Infall, outflow, and turbulence in massive star-forming cores in the G333 giant molecular cloud

TL;DR

This study investigates the infall, outflow, and turbulence in massive star-forming cores within the G333 giant molecular cloud, providing detailed molecular line observations and physical property analysis of associated outflows.

Contribution

It offers new detailed measurements of outflow properties and turbulence in high-mass star-forming regions within G333, enhancing understanding of massive star formation processes.

Findings

Outflow masses range from 10 to 40 solar masses per lobe.

Core masses are approximately 10^3 solar masses.

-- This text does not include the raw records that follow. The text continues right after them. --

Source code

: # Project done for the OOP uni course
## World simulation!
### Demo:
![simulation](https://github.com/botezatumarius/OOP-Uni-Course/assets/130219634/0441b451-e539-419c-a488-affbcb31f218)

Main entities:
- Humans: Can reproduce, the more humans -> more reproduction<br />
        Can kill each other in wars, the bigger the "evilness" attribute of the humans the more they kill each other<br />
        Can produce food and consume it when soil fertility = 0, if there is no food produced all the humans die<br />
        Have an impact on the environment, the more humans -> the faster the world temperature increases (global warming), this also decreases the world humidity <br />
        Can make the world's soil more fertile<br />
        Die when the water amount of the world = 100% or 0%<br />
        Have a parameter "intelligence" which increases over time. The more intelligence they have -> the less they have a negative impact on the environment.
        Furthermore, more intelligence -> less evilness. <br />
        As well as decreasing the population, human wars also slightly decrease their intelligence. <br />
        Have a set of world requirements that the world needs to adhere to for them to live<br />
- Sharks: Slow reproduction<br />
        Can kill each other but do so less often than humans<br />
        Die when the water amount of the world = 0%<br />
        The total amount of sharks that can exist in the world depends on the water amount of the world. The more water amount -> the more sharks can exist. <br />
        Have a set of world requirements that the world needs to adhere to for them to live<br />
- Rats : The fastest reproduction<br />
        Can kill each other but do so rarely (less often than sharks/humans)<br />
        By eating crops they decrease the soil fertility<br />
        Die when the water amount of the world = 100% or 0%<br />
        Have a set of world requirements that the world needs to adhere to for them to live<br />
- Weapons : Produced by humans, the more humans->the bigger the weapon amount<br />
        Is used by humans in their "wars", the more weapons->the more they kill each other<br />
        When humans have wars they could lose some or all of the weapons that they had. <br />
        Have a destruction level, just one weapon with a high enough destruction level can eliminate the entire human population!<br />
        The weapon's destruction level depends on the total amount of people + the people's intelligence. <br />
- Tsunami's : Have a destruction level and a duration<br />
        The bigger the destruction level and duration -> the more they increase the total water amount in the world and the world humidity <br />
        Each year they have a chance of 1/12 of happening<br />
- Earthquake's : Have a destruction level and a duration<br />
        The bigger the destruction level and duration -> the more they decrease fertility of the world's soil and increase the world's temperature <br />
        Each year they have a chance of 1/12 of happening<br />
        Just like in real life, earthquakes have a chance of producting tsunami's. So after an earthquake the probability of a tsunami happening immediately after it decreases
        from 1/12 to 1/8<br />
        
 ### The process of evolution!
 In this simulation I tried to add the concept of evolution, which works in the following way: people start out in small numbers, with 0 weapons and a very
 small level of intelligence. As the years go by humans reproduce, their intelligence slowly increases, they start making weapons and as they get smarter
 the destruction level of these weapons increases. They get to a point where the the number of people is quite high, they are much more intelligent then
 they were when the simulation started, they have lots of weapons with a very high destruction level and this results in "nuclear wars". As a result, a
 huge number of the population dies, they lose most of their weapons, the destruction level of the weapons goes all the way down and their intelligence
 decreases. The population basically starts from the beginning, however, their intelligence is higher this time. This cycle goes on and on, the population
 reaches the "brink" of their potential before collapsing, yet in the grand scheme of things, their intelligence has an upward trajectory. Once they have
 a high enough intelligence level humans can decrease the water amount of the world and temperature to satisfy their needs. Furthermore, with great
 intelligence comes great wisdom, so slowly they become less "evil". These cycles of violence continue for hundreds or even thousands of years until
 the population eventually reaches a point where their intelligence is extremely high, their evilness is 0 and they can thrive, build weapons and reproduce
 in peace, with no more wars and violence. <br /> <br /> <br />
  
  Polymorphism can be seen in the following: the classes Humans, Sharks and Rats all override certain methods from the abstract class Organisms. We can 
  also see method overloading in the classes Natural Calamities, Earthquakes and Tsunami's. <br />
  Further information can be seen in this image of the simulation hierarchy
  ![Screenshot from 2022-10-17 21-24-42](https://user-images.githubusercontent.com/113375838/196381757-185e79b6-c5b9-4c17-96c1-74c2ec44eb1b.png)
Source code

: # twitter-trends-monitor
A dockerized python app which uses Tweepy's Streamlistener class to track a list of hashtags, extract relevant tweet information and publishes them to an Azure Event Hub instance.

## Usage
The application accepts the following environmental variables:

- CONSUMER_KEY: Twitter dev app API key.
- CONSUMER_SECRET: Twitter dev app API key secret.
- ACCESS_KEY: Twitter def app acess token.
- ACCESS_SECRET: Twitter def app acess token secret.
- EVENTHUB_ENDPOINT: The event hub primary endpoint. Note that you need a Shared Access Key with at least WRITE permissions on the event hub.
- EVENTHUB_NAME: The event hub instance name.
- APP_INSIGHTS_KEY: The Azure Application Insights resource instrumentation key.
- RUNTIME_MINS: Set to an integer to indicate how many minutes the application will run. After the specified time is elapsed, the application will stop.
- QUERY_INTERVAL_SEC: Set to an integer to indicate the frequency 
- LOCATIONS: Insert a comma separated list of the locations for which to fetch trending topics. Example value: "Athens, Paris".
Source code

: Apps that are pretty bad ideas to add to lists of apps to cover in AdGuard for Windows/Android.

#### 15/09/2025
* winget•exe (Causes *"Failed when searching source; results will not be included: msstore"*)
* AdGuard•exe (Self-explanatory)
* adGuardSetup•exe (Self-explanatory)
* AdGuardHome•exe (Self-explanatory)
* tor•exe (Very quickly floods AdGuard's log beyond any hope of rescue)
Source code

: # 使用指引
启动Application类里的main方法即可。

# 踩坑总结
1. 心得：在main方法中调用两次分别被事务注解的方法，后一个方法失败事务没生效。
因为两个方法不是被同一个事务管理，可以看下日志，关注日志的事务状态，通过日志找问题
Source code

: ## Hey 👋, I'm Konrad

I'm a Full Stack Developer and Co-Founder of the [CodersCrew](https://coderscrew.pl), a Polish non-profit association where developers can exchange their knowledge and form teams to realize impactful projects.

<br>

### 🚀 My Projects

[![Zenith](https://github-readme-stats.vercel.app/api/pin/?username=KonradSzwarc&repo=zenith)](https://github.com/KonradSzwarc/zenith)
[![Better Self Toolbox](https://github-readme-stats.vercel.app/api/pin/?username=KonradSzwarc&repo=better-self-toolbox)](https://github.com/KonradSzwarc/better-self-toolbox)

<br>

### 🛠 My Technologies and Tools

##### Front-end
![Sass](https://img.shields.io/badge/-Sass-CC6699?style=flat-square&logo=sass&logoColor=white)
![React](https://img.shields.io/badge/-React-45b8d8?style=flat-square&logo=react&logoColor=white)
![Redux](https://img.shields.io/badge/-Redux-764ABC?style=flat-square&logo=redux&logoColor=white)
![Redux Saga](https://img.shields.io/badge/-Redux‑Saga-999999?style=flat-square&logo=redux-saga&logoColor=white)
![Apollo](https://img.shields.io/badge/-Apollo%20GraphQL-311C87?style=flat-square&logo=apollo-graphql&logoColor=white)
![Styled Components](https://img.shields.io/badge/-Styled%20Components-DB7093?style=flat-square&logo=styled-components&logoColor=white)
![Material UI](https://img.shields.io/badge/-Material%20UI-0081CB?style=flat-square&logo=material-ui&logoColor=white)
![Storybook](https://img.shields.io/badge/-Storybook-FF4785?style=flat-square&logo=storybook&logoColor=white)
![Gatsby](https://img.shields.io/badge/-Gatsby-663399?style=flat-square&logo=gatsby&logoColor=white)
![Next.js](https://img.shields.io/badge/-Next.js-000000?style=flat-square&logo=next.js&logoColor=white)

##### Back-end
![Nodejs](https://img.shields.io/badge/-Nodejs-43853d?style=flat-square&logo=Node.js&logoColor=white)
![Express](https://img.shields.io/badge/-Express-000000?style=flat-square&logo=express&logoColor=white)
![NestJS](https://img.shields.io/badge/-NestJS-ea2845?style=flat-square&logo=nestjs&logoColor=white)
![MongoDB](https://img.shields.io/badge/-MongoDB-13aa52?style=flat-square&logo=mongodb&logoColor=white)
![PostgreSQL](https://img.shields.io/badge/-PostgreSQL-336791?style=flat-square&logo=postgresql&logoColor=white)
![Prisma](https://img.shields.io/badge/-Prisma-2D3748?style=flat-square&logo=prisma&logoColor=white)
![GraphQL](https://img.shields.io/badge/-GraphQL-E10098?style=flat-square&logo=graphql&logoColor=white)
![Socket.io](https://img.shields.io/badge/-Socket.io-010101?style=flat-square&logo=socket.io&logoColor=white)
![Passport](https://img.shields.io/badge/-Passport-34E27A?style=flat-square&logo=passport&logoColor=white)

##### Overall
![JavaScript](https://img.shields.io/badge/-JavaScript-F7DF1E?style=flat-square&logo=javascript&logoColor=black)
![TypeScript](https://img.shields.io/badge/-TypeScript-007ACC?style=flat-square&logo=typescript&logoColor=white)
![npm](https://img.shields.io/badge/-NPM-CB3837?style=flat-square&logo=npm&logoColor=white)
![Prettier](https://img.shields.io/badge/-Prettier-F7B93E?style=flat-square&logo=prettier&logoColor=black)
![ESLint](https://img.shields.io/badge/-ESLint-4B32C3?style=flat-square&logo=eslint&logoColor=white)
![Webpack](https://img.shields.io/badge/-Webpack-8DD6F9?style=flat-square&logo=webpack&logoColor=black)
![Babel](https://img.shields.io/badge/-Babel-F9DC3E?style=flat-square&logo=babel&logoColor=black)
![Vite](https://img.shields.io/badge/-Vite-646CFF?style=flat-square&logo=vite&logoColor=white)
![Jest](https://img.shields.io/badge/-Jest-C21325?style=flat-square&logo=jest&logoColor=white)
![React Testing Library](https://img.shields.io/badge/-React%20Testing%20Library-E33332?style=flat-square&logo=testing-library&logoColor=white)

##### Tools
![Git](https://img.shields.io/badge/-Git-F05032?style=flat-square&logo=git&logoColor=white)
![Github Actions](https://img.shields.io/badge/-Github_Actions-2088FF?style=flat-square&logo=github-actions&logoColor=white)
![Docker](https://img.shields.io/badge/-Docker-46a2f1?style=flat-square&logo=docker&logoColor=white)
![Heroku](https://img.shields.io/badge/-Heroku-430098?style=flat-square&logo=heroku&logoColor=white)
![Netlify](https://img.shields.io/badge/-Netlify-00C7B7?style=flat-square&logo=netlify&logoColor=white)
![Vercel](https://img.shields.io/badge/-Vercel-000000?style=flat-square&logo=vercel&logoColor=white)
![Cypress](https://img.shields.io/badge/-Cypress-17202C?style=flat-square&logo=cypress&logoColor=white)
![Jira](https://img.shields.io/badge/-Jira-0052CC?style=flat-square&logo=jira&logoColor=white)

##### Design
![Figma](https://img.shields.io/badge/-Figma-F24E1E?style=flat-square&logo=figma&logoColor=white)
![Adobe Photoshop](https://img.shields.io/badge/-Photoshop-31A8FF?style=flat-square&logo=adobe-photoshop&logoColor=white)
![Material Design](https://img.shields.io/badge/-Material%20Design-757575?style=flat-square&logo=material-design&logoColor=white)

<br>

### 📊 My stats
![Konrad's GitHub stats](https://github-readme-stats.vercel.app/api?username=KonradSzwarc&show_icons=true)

Outflow timescales are several tens of thousands of years.

Abstract

We present molecular line imaging observations of three massive molecular outflow sources, G333.6-0.2, G333.1-0.4, and G332.8-0.5, all of which also show evidence for infall, within the G333 giant molecular cloud (GMC). All three are within a beam size (36 arcseconds) of IRAS sources, 1.2-mm dust clumps, various masing species and radio continuum-detected HII regions and hence are associated with high-mass star formation. We present the molecular line data and derive the physical properties of the outflows including the mass, kinematics, and energetics and discuss the inferred characteristics of their driving sources. Outflow masses are of 10 to 40 solar masses in each lobe, with core masses of order 10^3 solar masses. outflow size scales are a few tenth of a parsec, timescales are of several x10^4 years, mass loss rates a few x10^-4 solar masses/year. We also find the cores are turbulent and highly supersonic.